À porta da Figaro’s há um cartaz que tem incomodado muita gente. Um cartaz onde fica claro que o direito de admissão é reservado e que exclui o público feminino, apesar de contemplar o público canino. O que até aqui ninguém parece ter dito é que a Figaro’s não é pioneira nesta matéria. A recuperação do espírito das velhas barbearias americanas (com serviços exclusivos para cavalheiros e barber pole à entrada) não nasceu na Rua do Alecrim. Em Roterdão existe há quatro anos uma barbearia que inspirou a Figaro’s e muitas outras em todo o mundo. E que tem à porta, precisamente, o tal cartaz.
Os anos mais recentes viram renascer por todo o mundo o culto do barbeiro de inspiração clássica – dos cortes de cabelo saídos das primeiras décadas do século XX às técnicas ancestrais de cuidar da barba, como o corte com navalha e toalha quente no rosto. E se é difícil atribuir paternidade oficial a esta nova vaga de tratadores do pelo, não é complicado nela reconhecer a responsabilidade da Schörem Haarsnijder en Barbier, em Roterdão.
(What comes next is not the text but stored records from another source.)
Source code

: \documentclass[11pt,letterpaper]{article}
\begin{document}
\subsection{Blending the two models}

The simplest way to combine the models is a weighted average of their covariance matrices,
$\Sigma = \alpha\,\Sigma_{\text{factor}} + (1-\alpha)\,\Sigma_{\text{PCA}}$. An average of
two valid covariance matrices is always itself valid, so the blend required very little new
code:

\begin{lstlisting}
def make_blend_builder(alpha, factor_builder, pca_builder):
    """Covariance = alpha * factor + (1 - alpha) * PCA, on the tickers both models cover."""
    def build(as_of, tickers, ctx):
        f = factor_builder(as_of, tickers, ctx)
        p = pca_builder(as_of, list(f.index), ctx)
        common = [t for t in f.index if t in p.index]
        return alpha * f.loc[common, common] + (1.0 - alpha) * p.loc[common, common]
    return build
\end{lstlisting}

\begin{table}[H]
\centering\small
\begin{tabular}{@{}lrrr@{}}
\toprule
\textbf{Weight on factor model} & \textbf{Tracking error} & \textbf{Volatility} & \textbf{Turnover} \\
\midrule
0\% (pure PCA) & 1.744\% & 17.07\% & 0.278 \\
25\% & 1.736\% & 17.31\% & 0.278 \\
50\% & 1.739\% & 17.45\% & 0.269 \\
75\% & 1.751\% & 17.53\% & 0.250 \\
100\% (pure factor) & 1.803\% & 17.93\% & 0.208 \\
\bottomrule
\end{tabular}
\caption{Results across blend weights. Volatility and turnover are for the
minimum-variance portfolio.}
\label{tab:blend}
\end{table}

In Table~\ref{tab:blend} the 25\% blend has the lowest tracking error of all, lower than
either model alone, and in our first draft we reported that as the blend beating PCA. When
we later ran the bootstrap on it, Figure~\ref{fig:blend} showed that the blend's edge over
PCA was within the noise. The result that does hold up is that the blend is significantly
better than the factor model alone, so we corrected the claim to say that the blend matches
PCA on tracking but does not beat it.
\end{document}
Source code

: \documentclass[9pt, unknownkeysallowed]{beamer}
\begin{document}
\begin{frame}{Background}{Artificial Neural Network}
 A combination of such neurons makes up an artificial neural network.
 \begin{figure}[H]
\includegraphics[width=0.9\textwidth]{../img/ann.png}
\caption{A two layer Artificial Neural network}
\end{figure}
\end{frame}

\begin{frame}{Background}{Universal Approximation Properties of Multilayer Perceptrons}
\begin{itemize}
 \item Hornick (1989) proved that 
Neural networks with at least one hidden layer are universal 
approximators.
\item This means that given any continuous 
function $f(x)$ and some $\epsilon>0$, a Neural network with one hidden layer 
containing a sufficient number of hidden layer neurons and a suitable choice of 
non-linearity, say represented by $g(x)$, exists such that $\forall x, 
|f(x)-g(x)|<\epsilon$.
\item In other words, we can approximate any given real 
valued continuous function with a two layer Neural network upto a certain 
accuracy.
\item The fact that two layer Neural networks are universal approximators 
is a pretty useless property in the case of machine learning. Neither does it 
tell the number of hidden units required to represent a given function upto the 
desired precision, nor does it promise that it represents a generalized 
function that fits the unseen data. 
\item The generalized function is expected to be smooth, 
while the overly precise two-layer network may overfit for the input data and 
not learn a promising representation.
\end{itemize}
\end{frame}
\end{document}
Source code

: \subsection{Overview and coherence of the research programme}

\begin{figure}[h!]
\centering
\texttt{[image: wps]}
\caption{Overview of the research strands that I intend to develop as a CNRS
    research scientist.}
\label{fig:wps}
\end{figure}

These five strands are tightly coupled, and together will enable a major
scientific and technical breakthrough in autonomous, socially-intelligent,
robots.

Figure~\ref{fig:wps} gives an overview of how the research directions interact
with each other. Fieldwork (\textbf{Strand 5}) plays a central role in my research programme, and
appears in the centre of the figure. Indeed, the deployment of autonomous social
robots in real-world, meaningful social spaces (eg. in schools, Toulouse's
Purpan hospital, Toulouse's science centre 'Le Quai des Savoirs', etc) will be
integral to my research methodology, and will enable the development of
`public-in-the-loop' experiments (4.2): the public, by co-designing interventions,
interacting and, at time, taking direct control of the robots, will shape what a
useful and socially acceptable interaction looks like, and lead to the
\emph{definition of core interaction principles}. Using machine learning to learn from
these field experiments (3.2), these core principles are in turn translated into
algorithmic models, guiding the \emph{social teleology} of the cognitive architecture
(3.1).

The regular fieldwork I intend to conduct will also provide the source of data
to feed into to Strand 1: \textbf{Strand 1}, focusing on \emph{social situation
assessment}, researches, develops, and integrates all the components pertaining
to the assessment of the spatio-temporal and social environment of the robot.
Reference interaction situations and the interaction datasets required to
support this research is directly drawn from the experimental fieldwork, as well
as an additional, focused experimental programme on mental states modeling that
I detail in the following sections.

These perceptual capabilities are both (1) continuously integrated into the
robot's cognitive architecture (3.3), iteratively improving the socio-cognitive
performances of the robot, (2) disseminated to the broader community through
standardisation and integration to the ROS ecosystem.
Schörem, em inglês, é “scumbag”. Numa tradução livre para português, corroborada pelo Google Translate, é “escumalha”. Foi este o elegante nome com que Leen e Bertus, barbeiros desde os 14 anos, batizaram a barbearia que em 2011 abriram em Roterdão, a segunda maior cidade holandesa. Reza a lenda que com um plano de negócio escrevinhado nas costas de bases para copos de cerveja. Hoje apresentam-se como uma equipa de 14 barbeiros (entre ex-presidiários e ex-estivadores, por exemplo) e foram obrigados, no ano passado, a mudar para um espaço maior para reduzir o número de clientes que todos os dias ficava à porta sem conseguir amanhar as pilosidades.
O facto de atender por ordem de chegada, não aceitando reservas ou marcações, não demove homens de literalmente todo o mundo de procurar o que a Schörem tem para oferecer por preços a partir de 33 euros: um número assumidamente limitado de cortes de cabelo (dos pompadours aos flat tops, dos slickbacks aos psycho quiffs, passando pelo especial da casa, o scumbag boogie, sem lugar para cabelos compridos) exibidos em cartazes que atualmente adornam paredes de barbearias em todo mundo; um espaço onde tranquilamente se fuma e se bebem bebidas alcoólicas, onde se ouve rock’n’roll e aparentados e onde podem tranquilamente ler-se revistas em que se privilegia a nudez feminina. Chamam-lhe “old school men-only barbershop” e, como é fácil de perceber, as mulheres não entram. Não são, a este respeito, conhecidas acusações de misoginia à barbearia.
A juntar a um estabelecimento muito bem-sucedido entre cavalheiros de todas as proveniências, Leen e Bertus exibem hoje um portfólio que vai para lá das tesouras, das máquinas de cortar, dos pentes, das navalhas e dos secadores. Além de merchandising alusivo à barbearia, em que se inclui um DVD com os seus cortes clássicos que custa a módica quantia de 75 euros, criaram e comercializam a sua marca de pomada para o cabelo, Reuzel (banha de porco, em português) e organizam o Scumbash, um festival em que (sub)culturas urbanas, das tatuagens ao rock mais marginal, se encontram em serões particularmente agitados. Sem perder, no entanto, a noção do essencial: contribuir para o bom aspeto de todos os “greasers, rockers, bikers, psychobillys, ruffians and other fine gentleman scumbags” que os procuram.